■ Task to complete ■
Each entry below should be retyped exactly as given.
==*==
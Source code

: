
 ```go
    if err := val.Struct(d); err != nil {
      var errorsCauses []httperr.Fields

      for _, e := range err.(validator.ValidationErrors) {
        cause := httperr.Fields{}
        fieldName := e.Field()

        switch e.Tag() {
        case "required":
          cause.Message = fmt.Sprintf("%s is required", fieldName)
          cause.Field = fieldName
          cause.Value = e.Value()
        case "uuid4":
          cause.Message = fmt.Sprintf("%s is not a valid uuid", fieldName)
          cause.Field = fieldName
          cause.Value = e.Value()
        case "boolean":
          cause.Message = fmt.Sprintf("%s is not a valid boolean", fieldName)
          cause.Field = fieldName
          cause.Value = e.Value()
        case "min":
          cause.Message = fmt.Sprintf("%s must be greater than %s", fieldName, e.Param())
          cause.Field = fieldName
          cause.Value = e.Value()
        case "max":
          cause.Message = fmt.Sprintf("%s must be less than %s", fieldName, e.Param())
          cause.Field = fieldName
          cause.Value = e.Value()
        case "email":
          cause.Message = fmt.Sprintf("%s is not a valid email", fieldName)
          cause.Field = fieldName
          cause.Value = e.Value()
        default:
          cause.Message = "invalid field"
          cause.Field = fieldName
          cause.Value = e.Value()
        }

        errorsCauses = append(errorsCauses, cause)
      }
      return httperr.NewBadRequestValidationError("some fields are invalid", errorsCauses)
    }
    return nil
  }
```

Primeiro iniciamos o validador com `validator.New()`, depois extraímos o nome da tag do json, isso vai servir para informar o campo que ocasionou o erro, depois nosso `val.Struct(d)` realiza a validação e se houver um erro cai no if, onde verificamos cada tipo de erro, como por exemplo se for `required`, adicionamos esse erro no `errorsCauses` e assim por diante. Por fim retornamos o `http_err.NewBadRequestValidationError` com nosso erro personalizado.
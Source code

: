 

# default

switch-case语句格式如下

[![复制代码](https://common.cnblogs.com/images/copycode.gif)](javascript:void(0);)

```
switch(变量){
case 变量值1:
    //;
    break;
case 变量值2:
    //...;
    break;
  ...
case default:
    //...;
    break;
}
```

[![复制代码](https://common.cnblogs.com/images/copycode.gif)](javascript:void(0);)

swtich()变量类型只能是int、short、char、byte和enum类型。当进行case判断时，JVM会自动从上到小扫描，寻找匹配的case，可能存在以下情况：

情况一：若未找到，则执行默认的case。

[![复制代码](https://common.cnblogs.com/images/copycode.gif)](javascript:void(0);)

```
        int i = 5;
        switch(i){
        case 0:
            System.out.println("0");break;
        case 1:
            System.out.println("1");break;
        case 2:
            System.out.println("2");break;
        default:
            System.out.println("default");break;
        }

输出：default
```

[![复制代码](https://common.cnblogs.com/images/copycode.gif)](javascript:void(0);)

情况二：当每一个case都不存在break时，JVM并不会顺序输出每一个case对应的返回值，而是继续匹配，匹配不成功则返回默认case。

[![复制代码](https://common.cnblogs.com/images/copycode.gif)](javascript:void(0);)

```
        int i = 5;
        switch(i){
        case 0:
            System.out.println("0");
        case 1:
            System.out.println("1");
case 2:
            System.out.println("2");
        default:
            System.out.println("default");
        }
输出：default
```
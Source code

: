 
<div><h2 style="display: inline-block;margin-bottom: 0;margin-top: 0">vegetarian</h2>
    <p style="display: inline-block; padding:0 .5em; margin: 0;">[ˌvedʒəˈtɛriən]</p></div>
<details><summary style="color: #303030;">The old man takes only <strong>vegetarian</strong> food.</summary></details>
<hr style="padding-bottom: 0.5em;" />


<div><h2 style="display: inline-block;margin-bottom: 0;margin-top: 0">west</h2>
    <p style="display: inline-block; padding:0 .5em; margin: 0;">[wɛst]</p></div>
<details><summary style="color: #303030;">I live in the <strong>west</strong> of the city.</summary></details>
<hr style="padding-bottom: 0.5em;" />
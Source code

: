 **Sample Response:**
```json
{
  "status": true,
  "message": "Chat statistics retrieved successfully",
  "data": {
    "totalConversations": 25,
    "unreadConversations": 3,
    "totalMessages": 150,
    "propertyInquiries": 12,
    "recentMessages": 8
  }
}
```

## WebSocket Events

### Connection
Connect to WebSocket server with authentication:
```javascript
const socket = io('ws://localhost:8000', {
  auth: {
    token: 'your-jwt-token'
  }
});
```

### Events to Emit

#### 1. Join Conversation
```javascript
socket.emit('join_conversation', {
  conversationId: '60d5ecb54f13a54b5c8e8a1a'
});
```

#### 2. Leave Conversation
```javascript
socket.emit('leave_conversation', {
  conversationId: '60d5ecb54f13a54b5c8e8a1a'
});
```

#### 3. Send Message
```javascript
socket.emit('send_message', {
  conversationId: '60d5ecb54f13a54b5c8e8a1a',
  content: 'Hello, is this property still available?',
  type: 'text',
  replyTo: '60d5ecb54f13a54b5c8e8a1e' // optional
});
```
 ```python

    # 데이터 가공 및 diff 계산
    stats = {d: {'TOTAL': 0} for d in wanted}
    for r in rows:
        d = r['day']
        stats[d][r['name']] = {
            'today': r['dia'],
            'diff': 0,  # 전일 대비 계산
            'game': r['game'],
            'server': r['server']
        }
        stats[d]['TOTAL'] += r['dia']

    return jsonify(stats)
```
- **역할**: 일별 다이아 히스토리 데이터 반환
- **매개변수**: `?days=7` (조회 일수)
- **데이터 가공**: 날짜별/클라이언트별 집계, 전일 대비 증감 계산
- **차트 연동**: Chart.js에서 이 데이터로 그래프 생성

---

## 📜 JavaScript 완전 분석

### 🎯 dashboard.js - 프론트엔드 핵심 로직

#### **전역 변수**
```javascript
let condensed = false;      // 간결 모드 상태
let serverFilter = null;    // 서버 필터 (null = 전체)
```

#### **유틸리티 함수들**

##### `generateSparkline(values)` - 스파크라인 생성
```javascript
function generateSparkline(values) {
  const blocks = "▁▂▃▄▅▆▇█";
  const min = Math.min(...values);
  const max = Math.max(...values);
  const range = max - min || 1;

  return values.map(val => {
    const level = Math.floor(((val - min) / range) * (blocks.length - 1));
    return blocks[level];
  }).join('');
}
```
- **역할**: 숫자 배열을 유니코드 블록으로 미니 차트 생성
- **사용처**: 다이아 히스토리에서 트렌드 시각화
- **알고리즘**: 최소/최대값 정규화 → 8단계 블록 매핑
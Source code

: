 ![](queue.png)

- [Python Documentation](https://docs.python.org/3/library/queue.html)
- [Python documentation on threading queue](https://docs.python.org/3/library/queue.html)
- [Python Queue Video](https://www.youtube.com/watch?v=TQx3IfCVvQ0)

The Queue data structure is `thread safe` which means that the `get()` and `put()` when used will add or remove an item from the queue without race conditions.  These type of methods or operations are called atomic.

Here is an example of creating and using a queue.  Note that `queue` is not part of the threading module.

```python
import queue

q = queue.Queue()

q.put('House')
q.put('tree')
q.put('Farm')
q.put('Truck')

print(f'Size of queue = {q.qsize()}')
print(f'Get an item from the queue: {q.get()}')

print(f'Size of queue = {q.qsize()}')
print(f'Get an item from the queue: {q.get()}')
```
==*==
■ Task output ■
Source code

:
 ```go
    if err := val.Struct(d); err != nil {
      var errorsCauses []httperr.Fields

      for _, e := range err.(validator.ValidationErrors) {
        cause := httperr.Fields{}
        fieldName := e.Field()

        switch e.Tag() {
        case "required":
          cause.Message = fmt.Sprintf("%s is required", fieldName)
          cause.Field = fieldName
          cause.Value = e.Value()
        case "uuid4":
          cause.Message = fmt.Sprintf("%s is not a valid uuid", fieldName)
          cause.Field = fieldName
          cause.Value = e.Value()
        case "boolean":
          cause.Message = fmt.Sprintf("%s is not a valid boolean", fieldName)
          cause.Field = fieldName
          cause.Value = e.Value()
        case "min":
          cause.Message = fmt.Sprintf("%s must be greater than %s", fieldName, e.Param())
          cause.Field = fieldName
          cause.Value = e.Value()
        case "max":
          cause.Message = fmt.Sprintf("%s must be less than %s", fieldName, e.Param())
          cause.Field = fieldName
          cause.Value = e.Value()
        case "email":
          cause.Message = fmt.Sprintf("%s is not a valid email", fieldName)
          cause.Field = fieldName
          cause.Value = e.Value()
        default:
          cause.Message = "invalid field"
          cause.Field = fieldName
          cause.Value = e.Value()
        }

        errorsCauses = append(errorsCauses, cause)
      }
      return httperr.NewBadRequestValidationError("some fields are invalid", errorsCauses)
    }
    return nil
  }
```

Primeiro iniciamos o validador com `validator.New()`, depois extraímos o nome da tag do json, isso vai servir para informar o campo que ocasionou o erro, depois nosso `val.Struct(d)` realiza a validação e se houver um erro cai no if, onde verificamos cada tipo de erro, como por exemplo se for `required`, adicionamos esse erro no `errorsCauses` e assim por diante. Por fim retornamos o `http_err.NewBadRequestValidationError` com nosso erro personalizado.
Source code

: 

# default

switch-case语句格式如下

[![复制代码](https://common.cnblogs.com/images/copycode.gif)](javascript:void(0);)

```
switch(变量){
case 变量值1:
    //;
    break;
case 变量值2:
    //...;
    break;
  ...
case default:
    //...;
    break;
}
```

[![复制代码](https://common.cnblogs.com/images/copycode.gif)](javascript:void(0);)

swtich()变量类型只能是int、short、char、byte和enum类型。当进行case判断时，JVM会自动从上到小扫描，寻找匹配的case，可能存在以下情况：

情况一：若未找到，则执行默认的case。

[![复制代码](https://common.cnblogs.com/images/copycode.gif)](javascript:void(0);)

```
        int i = 5;
        switch(i){
        case 0:
            System.out.println("0");break;
        case 1:
            System.out.println("1");break;
        case 2:
            System.out.println("2");break;
        default:
            System.out.println("default");break;
        }

输出：default
```

[![复制代码](https://common.cnblogs.com/images/copycode.gif)](javascript:void(0);)

情况二：当每一个case都不存在break时，JVM并不会顺序输出每一个case对应的返回值，而是继续匹配，匹配不成功则返回默认case。

[![复制代码](https://common.cnblogs.com/images/copycode.gif)](javascript:void(0);)

```
        int i = 5;
        switch(i){
        case 0:
            System.out.println("0");
        case 1:
            System.out.println("1");
case 2:
            System.out.println("2");
        default:
            System.out.println("default");
        }
输出：default
```
Source code

: 
<div><h2 style="display: inline-block;margin-bottom: 0;margin-top: 0">vegetarian</h2>
    <p style="display: inline-block; padding:0 .5em; margin: 0;">[ˌvedʒəˈtɛriən]</p></div>
<details><summary style="color: #303030;">The old man takes only <strong>vegetarian</strong> food.</summary></details>
<hr style="padding-bottom: 0.5em;" />


<div><h2 style="display: inline-block;margin-bottom: 0;margin-top: 0">west</h2>
    <p style="display: inline-block; padding:0 .5em; margin: 0;">[wɛst]</p></div>
<details><summary style="color: #303030;">I live in the <strong>west</strong> of the city.</summary></details>
<hr style="padding-bottom: 0.5em;" />
Source code

: **Sample Response:**
```json
{
  "status": true,
  "message": "Chat statistics retrieved successfully",
  "data": {
    "totalConversations": 25,
    "unreadConversations": 3,
    "totalMessages": 150,
    "propertyInquiries": 12,
    "recentMessages": 8
  }
}
```

## WebSocket Events

### Connection
Connect to WebSocket server with authentication:
```javascript
const socket = io('ws://localhost:8000', {
  auth: {
    token: 'your-jwt-token'
  }
});
```

### Events to Emit

#### 1. Join Conversation
```javascript
socket.emit('join_conversation', {
  conversationId: '60d5ecb54f13a54b5c8e8a1a'
});
```

#### 2. Leave Conversation
```javascript
socket.emit('leave_conversation', {
  conversationId: '60d5ecb54f13a54b5c8e8a1a'
});
```

#### 3. Send Message
```javascript
socket.emit('send_message', {
  conversationId: '60d5ecb54f13a54b5c8e8a1a',
  content: 'Hello, is this property still available?',
  type: 'text',
  replyTo: '60d5ecb54f13a54b5c8e8a1e' // optional
});
```
 ```python

    # 데이터 가공 및 diff 계산
    stats = {d: {'TOTAL': 0} for d in wanted}
    for r in rows:
        d = r['day']
        stats[d][r['name']] = {
            'today': r['dia'],
            'diff': 0,  # 전일 대비 계산
            'game': r['game'],
            'server': r['server']
        }
        stats[d]['TOTAL'] += r['dia']

    return jsonify(stats)
```
- **역할**: 일별 다이아 히스토리 데이터 반환
- **매개변수**: `?days=7` (조회 일수)
- **데이터 가공**: 날짜별/클라이언트별 집계, 전일 대비 증감 계산
- **차트 연동**: Chart.js에서 이 데이터로 그래프 생성

---

## 📜 JavaScript 완전 분석

### 🎯 dashboard.js - 프론트엔드 핵심 로직

#### **전역 변수**
```javascript
let condensed = false;      // 간결 모드 상태
let serverFilter = null;    // 서버 필터 (null = 전체)
```

#### **유틸리티 함수들**

##### `generateSparkline(values)` - 스파크라인 생성
```javascript
function generateSparkline(values) {
  const blocks = "▁▂▃▄▅▆▇█";
  const min = Math.min(...values);
  const max = Math.max(...values);
  const range = max - min || 1;

  return values.map(val => {
    const level = Math.floor(((val - min) / range) * (blocks.length - 1));
    return blocks[level];
  }).join('');
}
```
- **역할**: 숫자 배열을 유니코드 블록으로 미니 차트 생성
- **사용처**: 다이아 히스토리에서 트렌드 시각화
- **알고리즘**: 최소/최대값 정규화 → 8단계 블록 매핑
Source code

: ![](queue.png)

- [Python Documentation](https://docs.python.org/3/library/queue.html)
- [Python documentation on threading queue](https://docs.python.org/3/library/queue.html)
- [Python Queue Video](https://www.youtube.com/watch?v=TQx3IfCVvQ0)

The Queue data structure is `thread safe` which means that the `get()` and `put()` when used will add or remove an item from the queue without race conditions.  These type of methods or operations are called atomic.

Here is an example of creating and using a queue.  Note that `queue` is not part of the threading module.

```python
import queue

q = queue.Queue()

q.put('House')
q.put('tree')
q.put('Farm')
q.put('Truck')

print(f'Size of queue = {q.qsize()}')
print(f'Get an item from the queue: {q.get()}')

print(f'Size of queue = {q.qsize()}')
print(f'Get an item from the queue: {q.get()}')
```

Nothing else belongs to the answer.